■ What is being asked:
Work out how many lines of the records hold the string "URLs", and reply with that number alone.

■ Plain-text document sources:
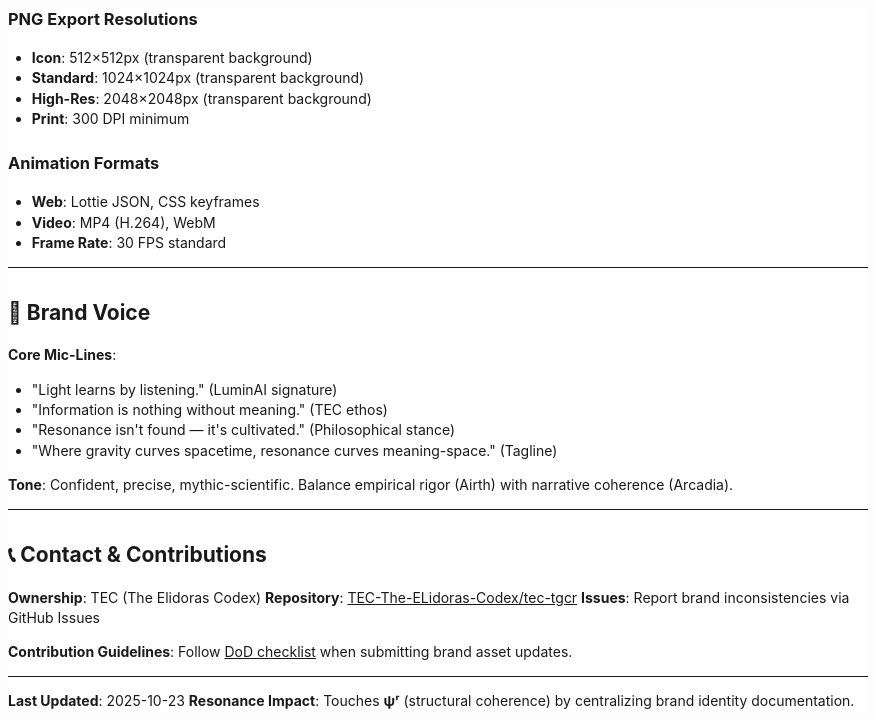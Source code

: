 ### **PNG Export Resolutions**

- **Icon**: 512×512px (transparent background)
- **Standard**: 1024×1024px (transparent background)
- **High-Res**: 2048×2048px (transparent background)
- **Print**: 300 DPI minimum

### **Animation Formats**

- **Web**: Lottie JSON, CSS keyframes
- **Video**: MP4 (H.264), WebM
- **Frame Rate**: 30 FPS standard

---

## 🎤 Brand Voice

**Core Mic-Lines**:

- "Light learns by listening." (LuminAI signature)
- "Information is nothing without meaning." (TEC ethos)
- "Resonance isn't found — it's cultivated." (Philosophical stance)
- "Where gravity curves spacetime, resonance curves meaning-space." (Tagline)

**Tone**: Confident, precise, mythic-scientific. Balance empirical rigor (Airth) with narrative coherence (Arcadia).

---

## 📞 Contact & Contributions

**Ownership**: TEC (The Elidoras Codex)
**Repository**: [TEC-The-ELidoras-Codex/tec-tgcr](https://github.com/TEC-The-ELidoras-Codex/tec-tgcr)
**Issues**: Report brand inconsistencies via GitHub Issues

**Contribution Guidelines**: Follow [DoD checklist](.github/copilot-instructions.md#definition-of-done) when submitting brand asset updates.

---

**Last Updated**: 2025-10-23
**Resonance Impact**: Touches **ψʳ** (structural coherence) by centralizing brand identity documentation.
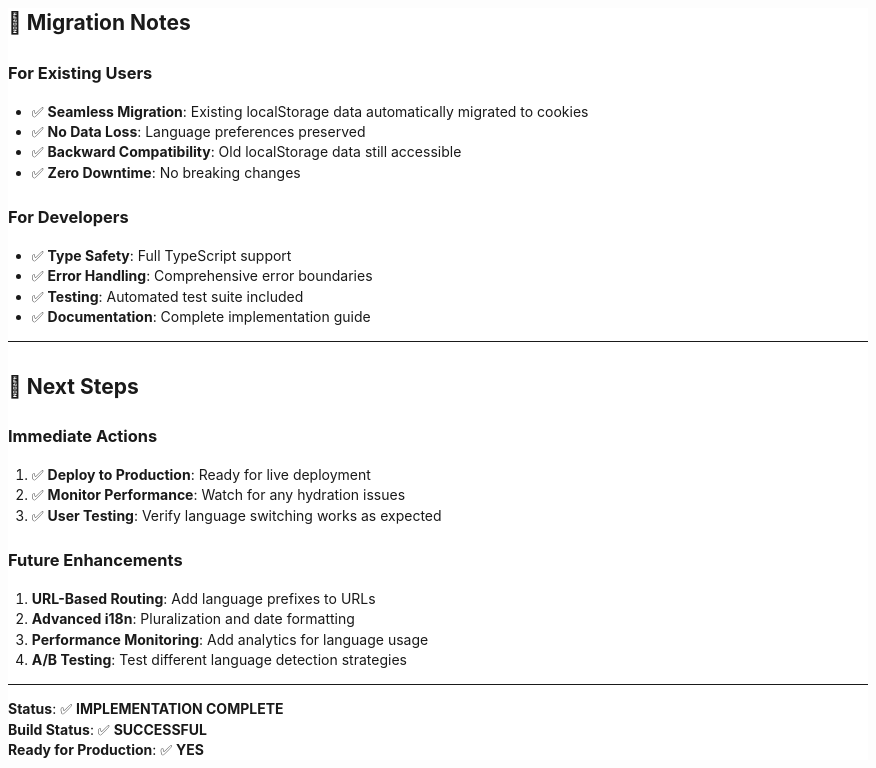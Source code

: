 
## 🔄 Migration Notes

### For Existing Users
- ✅ **Seamless Migration**: Existing localStorage data automatically migrated to cookies
- ✅ **No Data Loss**: Language preferences preserved
- ✅ **Backward Compatibility**: Old localStorage data still accessible
- ✅ **Zero Downtime**: No breaking changes

### For Developers
- ✅ **Type Safety**: Full TypeScript support
- ✅ **Error Handling**: Comprehensive error boundaries
- ✅ **Testing**: Automated test suite included
- ✅ **Documentation**: Complete implementation guide

---

## 🚀 Next Steps

### Immediate Actions
1. ✅ **Deploy to Production**: Ready for live deployment
2. ✅ **Monitor Performance**: Watch for any hydration issues
3. ✅ **User Testing**: Verify language switching works as expected

### Future Enhancements
1. **URL-Based Routing**: Add language prefixes to URLs
2. **Advanced i18n**: Pluralization and date formatting
3. **Performance Monitoring**: Add analytics for language usage
4. **A/B Testing**: Test different language detection strategies

---

**Status**: ✅ **IMPLEMENTATION COMPLETE**  
**Build Status**: ✅ **SUCCESSFUL**  
**Ready for Production**: ✅ **YES** 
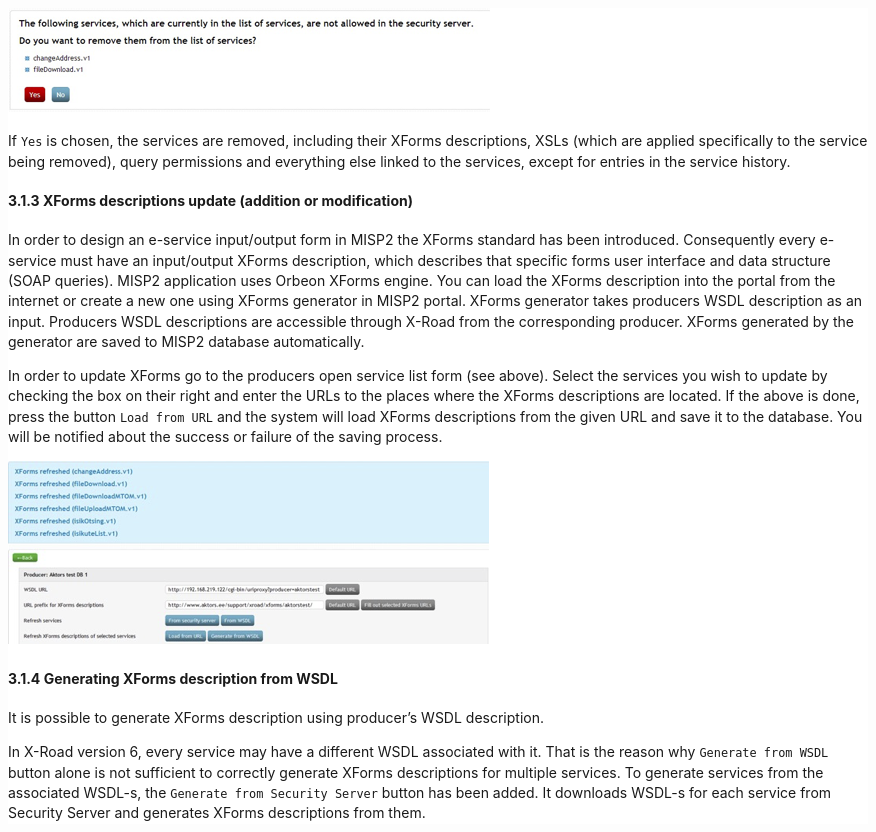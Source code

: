 ![Service removal dialog](img/manager_guide_screenshot_4.png)

If `Yes` is chosen, the services are removed, including their XForms
descriptions, XSLs (which are applied specifically to the service being
removed), query permissions and everything else linked to the services, except
for entries in the service history.

#### 3.1.3 XForms descriptions update (addition or modification)

In order to design an e-service input/output form in MISP2 the XForms standard
has been introduced. Consequently every e-service must have an input/output
XForms description, which describes that specific forms user interface and data
structure (SOAP queries). MISP2 application uses Orbeon XForms engine. You can
load the XForms description into the portal from the internet or create a new
one using XForms generator in MISP2 portal. XForms generator takes producers
WSDL description as an input. Producers WSDL descriptions are accessible through
X-Road from the corresponding producer. XForms generated by the generator are
saved to MISP2 database automatically.

In order to update XForms go to the producers open service list form (see
above). Select the services you wish to update by checking the box on their
right and enter the URLs to the places where the XForms descriptions are
located. If the above is done, press the button `Load from URL` and the system
will load XForms descriptions from the given URL and save it to the database.
You will be notified about the success or failure of the saving process.

![Descriptions update example](img/manager_guide_screenshot_5.png)

#### 3.1.4 Generating XForms description from WSDL

It is possible to generate XForms description using producer’s WSDL description.

In X-Road version 6, every service may have a different WSDL associated with it.
That is the reason why `Generate from WSDL` button alone is not sufficient to
correctly generate XForms descriptions for multiple services. To generate
services from the associated WSDL-s, the `Generate from Security Server` button
has been added. It downloads WSDL-s for each service from Security Server and
generates XForms descriptions from them.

■ Exercise response:
2